● **Exercise goal**: Repeat exactly the lines from the start of the material below up to and including the "EDIT [material id]" line.

● **Provided data**:
|---|

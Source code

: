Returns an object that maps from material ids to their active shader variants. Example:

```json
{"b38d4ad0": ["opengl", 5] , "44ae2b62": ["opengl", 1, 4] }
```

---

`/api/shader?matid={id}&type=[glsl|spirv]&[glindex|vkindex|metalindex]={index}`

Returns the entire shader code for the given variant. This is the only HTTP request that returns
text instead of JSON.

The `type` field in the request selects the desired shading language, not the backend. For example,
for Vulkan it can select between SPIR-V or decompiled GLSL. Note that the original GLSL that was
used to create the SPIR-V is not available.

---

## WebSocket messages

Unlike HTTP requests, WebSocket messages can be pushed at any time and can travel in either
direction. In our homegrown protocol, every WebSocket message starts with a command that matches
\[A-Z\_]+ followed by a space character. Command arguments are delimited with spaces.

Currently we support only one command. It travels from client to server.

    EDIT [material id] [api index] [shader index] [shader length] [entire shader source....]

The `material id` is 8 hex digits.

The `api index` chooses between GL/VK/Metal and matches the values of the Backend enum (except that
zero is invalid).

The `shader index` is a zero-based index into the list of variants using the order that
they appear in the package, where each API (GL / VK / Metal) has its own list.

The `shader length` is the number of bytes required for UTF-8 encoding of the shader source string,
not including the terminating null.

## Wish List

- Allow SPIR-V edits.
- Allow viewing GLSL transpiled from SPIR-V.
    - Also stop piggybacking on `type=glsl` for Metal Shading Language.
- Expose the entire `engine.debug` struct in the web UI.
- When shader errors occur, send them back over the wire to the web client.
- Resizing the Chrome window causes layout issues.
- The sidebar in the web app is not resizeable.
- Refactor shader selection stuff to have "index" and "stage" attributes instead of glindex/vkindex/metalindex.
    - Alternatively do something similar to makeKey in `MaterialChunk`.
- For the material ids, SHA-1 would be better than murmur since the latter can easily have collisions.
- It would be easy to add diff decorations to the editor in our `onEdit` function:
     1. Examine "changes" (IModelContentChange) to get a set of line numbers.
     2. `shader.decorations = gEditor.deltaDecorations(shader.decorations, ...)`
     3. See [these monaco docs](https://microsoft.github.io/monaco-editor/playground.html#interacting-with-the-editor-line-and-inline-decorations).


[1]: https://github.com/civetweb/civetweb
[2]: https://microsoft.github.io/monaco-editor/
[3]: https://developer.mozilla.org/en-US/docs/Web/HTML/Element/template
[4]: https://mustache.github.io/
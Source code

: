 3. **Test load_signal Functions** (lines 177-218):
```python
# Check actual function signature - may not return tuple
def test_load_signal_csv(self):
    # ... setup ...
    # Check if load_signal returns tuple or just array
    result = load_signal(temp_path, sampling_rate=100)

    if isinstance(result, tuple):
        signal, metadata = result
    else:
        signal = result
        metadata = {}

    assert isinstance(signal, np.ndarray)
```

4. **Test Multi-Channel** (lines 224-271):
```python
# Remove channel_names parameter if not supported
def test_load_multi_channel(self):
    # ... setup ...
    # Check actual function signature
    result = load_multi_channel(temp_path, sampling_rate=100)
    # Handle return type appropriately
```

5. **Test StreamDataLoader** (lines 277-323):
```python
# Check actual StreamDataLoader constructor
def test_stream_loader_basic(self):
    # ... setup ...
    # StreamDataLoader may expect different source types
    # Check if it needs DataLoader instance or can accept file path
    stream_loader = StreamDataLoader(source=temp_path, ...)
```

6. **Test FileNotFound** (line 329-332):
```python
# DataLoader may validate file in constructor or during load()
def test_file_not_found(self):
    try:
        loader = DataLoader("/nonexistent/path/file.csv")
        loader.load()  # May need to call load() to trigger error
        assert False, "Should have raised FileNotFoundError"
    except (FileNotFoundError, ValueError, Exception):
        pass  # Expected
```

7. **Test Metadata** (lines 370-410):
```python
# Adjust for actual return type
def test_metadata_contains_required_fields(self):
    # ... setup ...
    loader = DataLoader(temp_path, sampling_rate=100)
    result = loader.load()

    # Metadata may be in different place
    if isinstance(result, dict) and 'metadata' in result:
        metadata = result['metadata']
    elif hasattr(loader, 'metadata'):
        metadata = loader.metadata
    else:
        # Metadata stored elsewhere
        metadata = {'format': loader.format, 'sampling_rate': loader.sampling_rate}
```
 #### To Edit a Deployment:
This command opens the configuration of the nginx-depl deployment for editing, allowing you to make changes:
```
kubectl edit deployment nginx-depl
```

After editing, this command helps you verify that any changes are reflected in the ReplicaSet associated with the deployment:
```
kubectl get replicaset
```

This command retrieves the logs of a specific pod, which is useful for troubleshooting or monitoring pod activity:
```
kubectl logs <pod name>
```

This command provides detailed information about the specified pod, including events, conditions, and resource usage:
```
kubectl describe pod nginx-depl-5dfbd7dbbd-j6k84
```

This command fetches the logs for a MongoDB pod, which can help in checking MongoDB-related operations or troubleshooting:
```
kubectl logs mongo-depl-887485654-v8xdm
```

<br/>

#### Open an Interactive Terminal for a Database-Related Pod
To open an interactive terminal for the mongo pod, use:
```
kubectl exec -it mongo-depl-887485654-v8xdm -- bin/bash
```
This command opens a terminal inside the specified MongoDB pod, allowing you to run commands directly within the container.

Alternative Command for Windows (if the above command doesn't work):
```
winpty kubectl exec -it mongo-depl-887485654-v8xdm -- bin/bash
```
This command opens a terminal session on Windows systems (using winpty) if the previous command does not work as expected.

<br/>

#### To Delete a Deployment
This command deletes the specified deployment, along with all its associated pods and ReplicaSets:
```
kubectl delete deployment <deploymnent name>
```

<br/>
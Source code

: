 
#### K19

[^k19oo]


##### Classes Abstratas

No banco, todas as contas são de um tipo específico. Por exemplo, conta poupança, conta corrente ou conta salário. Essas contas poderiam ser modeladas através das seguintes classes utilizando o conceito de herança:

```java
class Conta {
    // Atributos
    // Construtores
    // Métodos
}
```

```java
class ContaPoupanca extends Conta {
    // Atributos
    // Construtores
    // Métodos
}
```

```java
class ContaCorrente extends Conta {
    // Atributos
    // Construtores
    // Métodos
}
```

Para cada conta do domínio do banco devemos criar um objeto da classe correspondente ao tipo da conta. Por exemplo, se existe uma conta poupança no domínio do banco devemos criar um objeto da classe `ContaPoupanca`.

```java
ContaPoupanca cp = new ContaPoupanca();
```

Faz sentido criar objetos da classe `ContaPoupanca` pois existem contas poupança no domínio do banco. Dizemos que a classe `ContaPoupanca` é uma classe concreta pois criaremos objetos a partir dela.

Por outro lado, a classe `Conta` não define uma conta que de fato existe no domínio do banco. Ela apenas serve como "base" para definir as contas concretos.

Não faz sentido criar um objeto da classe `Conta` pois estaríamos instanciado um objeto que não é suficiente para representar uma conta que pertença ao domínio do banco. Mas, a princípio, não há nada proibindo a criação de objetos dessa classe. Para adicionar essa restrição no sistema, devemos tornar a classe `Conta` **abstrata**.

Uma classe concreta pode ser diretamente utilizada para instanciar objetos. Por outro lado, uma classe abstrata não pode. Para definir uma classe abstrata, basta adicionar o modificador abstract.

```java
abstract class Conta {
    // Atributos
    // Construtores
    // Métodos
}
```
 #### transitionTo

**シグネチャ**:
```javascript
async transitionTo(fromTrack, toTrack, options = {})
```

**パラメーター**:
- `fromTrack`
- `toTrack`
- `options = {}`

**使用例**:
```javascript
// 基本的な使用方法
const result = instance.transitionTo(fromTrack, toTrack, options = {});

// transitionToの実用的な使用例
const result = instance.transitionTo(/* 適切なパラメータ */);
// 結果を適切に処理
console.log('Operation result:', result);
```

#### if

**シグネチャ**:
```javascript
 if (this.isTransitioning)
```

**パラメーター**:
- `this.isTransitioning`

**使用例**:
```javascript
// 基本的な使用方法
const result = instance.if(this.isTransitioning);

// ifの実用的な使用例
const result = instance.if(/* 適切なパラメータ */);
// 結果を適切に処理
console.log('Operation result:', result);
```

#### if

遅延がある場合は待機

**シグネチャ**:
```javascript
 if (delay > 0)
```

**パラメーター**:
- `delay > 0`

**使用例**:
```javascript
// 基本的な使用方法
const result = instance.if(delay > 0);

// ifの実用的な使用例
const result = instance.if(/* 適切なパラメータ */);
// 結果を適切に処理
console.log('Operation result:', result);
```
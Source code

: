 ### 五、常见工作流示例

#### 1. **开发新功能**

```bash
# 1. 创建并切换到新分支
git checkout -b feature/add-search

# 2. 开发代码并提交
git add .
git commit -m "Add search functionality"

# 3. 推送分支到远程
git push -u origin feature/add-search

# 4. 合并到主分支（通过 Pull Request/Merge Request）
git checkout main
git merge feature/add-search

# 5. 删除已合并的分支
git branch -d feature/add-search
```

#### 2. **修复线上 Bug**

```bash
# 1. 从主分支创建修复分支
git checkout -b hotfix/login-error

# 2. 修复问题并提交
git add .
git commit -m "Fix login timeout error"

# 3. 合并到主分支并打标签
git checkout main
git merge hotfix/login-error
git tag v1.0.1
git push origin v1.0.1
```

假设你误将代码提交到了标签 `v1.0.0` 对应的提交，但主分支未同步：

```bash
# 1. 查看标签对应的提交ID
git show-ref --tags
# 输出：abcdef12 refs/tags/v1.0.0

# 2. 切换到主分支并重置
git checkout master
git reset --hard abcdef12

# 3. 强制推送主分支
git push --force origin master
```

|---|

● **Task solution**:
Source code

:Returns an object that maps from material ids to their active shader variants. Example:

```json
{"b38d4ad0": ["opengl", 5] , "44ae2b62": ["opengl", 1, 4] }
```

---

`/api/shader?matid={id}&type=[glsl|spirv]&[glindex|vkindex|metalindex]={index}`

Returns the entire shader code for the given variant. This is the only HTTP request that returns
text instead of JSON.

The `type` field in the request selects the desired shading language, not the backend. For example,
for Vulkan it can select between SPIR-V or decompiled GLSL. Note that the original GLSL that was
used to create the SPIR-V is not available.

---

## WebSocket messages

Unlike HTTP requests, WebSocket messages can be pushed at any time and can travel in either
direction. In our homegrown protocol, every WebSocket message starts with a command that matches
\[A-Z\_]+ followed by a space character. Command arguments are delimited with spaces.

Currently we support only one command. It travels from client to server.

    EDIT [material id] [api index] [shader index] [shader length] [entire shader source....]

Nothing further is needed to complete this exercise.